URUMQI, China (AP) -- Authorities announced a security crackdown Saturday in China's Muslim northwest after a deadly bombing raised questions about whether tightening Beijing's grip might be feeding anti-Chinese anger and a rise of organized terrorism.
Thursday's bombing at a vegetable market in Urumqi, capital of the Xinjiang region, killed at least 43 people and left the region's ethnic Chinese on edge.
"We don't know why there have been explosions, but we are definitely worried about personal safety," said Luo Guiyou, a member of China's Han ethnic majority who manages an auto parts store.
Police announced names of five people blamed for the attack and said they were part of a "terrorist gang." Based on their names, all appeared to be Uighurs, the region's most populous Muslim minority. Police said four were killed in the bombing and the fifth captured Thursday night.
An anti-terrorism campaign with Xinjiang "as the major battlefield" will target religious extremist groups, underground gun workshops and "terrorist training camps," the official Xinhua News Agency said. "Terrorists and extremists will be hunted down and punished."
Beijing blames unrest on extremists with foreign ties, but Uighur activists say tensions are fueled by an influx of migrants from China's dominant Han ethnic group and discriminatory government policies.
"The violence is an indication that people are willing to take more drastic measures to express their opposition," said David Brophy, a Xinjiang historian at the University of Sydney.
A heavyhanded response might backfire by inciting sympathy from Central Asian radicals about "the plight of Muslims in Xinjiang," said Ahmed A.S. Hashim, a terrorism expert at Singapore's Nanyang Technical University.
"In fact, groups like al-Qaeda and others are now beginning to think that China could be a new oppressor of the Muslim world," he said.
In Beijing, the national capital, police announced they were cancelling vacations for officers and would step up patrols at train stations, schools, hospitals and markets.
A measure under which passengers at stations in central Beijing are required to undergo security checks will be extended to three additional stations, the city government said. Passengers at all stations already are required to submit handbags and parcels for X-ray examination under rules imposed ahead of the 2008 Summer Olympics in Beijing.
Thursday's violence was the deadliest single attack in Xinjiang's recent history, and the latest of several that have targeted civilians in contrast to a past pattern of targeting police and officials. It was the highest death toll since several days of rioting in Urumqi in 2009 between Uighurs and members of China's dominant Han ethnic group left nearly 200 people dead.

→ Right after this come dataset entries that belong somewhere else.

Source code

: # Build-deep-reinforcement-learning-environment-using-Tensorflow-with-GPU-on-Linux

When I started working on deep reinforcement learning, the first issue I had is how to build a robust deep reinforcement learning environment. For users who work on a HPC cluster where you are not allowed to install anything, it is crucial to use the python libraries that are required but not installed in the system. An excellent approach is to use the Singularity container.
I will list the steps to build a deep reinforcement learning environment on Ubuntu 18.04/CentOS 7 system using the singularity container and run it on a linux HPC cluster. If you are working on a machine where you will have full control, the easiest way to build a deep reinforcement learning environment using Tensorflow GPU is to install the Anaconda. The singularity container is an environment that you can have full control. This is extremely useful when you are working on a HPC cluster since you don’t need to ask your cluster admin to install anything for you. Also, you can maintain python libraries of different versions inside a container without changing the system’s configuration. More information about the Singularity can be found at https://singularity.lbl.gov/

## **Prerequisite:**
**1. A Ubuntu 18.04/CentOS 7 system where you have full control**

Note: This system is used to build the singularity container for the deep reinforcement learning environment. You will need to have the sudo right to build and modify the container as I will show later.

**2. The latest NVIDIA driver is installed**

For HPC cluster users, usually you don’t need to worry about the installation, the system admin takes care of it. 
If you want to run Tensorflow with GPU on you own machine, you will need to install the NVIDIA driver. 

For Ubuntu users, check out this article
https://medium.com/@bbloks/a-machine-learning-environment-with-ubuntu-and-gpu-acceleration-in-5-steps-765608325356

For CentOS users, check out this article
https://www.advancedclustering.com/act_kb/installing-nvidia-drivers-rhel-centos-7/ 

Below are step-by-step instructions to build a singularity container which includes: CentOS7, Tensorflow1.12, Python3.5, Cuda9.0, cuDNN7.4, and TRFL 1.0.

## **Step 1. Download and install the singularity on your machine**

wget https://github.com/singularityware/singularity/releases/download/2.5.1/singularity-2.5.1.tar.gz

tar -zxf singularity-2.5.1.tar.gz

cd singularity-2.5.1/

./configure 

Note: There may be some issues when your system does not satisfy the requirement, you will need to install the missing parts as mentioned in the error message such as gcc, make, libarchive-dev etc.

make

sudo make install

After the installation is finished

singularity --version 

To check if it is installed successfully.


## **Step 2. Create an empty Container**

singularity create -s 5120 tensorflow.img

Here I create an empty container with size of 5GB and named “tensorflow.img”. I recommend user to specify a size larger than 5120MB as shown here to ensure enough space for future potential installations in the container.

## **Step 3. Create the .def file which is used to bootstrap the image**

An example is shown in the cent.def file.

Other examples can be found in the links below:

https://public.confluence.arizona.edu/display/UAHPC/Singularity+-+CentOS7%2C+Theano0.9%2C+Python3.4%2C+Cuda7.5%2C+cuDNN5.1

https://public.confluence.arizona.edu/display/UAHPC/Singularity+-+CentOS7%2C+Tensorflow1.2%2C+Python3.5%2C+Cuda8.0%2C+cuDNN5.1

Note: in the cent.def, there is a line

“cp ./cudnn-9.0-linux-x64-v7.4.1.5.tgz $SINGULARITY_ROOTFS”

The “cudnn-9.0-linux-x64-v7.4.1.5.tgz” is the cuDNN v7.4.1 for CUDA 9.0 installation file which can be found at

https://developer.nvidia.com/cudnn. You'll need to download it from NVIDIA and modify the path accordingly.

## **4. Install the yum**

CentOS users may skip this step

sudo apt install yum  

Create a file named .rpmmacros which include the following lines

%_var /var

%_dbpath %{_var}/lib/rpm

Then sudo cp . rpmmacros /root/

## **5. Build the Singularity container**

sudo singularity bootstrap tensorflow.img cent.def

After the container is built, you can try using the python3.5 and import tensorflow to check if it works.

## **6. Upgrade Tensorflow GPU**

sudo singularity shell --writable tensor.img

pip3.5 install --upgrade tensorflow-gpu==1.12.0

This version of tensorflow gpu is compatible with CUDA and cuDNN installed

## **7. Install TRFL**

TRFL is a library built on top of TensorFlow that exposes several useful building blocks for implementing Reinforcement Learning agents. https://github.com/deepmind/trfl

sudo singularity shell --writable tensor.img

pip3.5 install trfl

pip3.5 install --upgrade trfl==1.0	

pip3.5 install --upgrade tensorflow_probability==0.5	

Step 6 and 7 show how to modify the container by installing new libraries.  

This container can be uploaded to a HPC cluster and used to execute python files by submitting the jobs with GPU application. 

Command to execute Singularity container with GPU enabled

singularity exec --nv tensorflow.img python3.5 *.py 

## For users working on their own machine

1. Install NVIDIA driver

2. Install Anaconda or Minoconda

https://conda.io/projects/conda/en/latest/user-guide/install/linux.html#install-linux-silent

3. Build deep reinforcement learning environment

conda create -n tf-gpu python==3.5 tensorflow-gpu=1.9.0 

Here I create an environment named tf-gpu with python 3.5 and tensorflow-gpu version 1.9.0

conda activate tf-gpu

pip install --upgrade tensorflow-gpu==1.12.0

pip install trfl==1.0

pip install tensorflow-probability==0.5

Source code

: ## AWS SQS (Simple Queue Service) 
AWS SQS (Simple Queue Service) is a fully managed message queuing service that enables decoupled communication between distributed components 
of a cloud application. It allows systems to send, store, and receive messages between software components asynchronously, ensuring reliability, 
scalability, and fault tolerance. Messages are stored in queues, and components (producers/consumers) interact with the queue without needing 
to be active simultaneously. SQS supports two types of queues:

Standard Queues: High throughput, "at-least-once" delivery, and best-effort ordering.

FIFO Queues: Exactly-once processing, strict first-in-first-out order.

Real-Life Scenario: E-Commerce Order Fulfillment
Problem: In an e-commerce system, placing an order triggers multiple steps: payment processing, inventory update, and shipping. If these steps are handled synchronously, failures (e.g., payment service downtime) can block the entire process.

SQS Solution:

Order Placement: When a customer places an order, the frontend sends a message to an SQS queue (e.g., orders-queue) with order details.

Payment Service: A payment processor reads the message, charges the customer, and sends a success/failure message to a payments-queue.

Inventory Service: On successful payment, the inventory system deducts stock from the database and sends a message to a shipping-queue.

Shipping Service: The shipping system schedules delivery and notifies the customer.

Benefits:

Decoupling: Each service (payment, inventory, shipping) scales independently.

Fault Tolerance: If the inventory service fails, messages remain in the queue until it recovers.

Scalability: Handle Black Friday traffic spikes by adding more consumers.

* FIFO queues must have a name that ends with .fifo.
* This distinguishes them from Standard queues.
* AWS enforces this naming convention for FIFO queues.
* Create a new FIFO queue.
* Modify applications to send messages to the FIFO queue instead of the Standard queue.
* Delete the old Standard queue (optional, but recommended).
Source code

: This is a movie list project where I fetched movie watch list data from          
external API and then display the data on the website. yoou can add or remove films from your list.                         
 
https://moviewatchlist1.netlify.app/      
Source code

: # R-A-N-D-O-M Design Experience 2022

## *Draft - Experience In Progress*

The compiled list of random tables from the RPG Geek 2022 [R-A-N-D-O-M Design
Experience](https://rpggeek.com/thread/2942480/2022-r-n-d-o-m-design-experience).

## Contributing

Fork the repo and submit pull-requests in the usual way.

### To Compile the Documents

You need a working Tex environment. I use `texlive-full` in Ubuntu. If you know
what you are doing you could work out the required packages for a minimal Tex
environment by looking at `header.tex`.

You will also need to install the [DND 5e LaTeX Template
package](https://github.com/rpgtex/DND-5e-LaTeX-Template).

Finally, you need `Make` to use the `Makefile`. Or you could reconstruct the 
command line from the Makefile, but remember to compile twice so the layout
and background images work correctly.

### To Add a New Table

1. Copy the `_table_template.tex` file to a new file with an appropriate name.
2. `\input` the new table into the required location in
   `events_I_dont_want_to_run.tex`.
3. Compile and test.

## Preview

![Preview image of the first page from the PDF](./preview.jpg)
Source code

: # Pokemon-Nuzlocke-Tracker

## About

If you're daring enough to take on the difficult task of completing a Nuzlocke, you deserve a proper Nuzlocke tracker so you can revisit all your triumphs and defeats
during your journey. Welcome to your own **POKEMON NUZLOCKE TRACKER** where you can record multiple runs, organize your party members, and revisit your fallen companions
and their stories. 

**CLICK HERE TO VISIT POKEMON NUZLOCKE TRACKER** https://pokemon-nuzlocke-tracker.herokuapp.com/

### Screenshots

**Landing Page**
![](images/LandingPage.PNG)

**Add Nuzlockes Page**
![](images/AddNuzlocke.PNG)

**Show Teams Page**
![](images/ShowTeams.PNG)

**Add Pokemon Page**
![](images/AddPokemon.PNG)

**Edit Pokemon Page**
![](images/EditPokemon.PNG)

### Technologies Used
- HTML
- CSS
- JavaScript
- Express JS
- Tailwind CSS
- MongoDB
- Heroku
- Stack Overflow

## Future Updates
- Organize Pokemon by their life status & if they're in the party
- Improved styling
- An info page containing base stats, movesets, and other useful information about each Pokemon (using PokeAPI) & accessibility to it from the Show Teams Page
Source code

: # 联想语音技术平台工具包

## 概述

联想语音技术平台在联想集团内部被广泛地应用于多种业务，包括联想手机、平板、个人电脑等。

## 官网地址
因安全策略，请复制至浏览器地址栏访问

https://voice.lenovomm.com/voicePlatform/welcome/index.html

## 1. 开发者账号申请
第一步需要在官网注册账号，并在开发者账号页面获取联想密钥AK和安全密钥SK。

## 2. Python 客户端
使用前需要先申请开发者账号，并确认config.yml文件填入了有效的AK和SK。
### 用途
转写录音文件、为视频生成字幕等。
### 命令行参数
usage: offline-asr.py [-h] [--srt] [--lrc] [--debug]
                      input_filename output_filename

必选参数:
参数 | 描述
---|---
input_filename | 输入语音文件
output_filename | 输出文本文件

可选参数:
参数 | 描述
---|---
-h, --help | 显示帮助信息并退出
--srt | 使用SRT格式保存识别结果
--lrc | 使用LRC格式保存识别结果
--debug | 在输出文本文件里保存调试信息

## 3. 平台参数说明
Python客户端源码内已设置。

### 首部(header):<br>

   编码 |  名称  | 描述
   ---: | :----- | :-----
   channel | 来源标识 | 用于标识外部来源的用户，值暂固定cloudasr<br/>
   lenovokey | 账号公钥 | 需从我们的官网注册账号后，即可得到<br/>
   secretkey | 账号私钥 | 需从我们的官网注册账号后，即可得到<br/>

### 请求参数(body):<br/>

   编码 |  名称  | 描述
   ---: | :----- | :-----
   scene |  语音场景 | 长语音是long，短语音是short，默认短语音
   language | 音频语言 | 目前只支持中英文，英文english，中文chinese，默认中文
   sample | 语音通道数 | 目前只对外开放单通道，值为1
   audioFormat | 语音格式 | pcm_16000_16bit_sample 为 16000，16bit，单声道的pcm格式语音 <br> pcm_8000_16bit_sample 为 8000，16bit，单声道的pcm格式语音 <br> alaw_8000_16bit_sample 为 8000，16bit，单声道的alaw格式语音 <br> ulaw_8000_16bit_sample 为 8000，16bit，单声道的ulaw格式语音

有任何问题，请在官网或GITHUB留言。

On Saturday, paramilitary police with rifles stood every 20 meters (70 feet) along streets around the vegetable market, which was closed to vehicle traffic.
Li Shengli, who was in Urumqi on a business trip from Shanghai, brought three stems of yellow mums.
"I am here to remember the dead," he said. He was quickly pulled away by a propaganda official who warned him not to talk to reporters.
The family of one victim, Lu Xiangwang, a 58-year-old driving teacher, said they were waiting to receive his body.
In his parents' apartment near the market, Lu's mother sat sobbing on a couch, surrounded by relatives. A neighbor, Ji Jinzhu, said Lu spent the night before the attack at the apartment to look after his ill father.
"He was hit by an explosive just moments after he stepped outside this residential compound into the street," said Ji. "The father is feeling very guilty because had it not been for his illness, his son would not have had to come to take care of him."
Ji, 80, said he was shopping in the crowded market Thursday morning with his wife when the two off-road vehicles raced into the street.
"When they passed me, I heard explosions and saw flames going up into the sky and smoke filling up the air," he said.
An Associated Press reporter who visited a Uighur neighborhood was followed by 11 uniformed police officers who told him to leave.
The influx of ethnic Han Chinese has left Uighurs feeling marginalized in their homeland and excluded from decision-making.
Beijing has responded with an overwhelming security presence and additional restrictions on the ability of Uighurs to travel and on their culture and religious practices.
Recent attacks show increased audaciousness and deliberateness. They are aimed at the public instead of police and government targets. But their planning and weapons still are relatively simple, suggesting a lack of foreign support.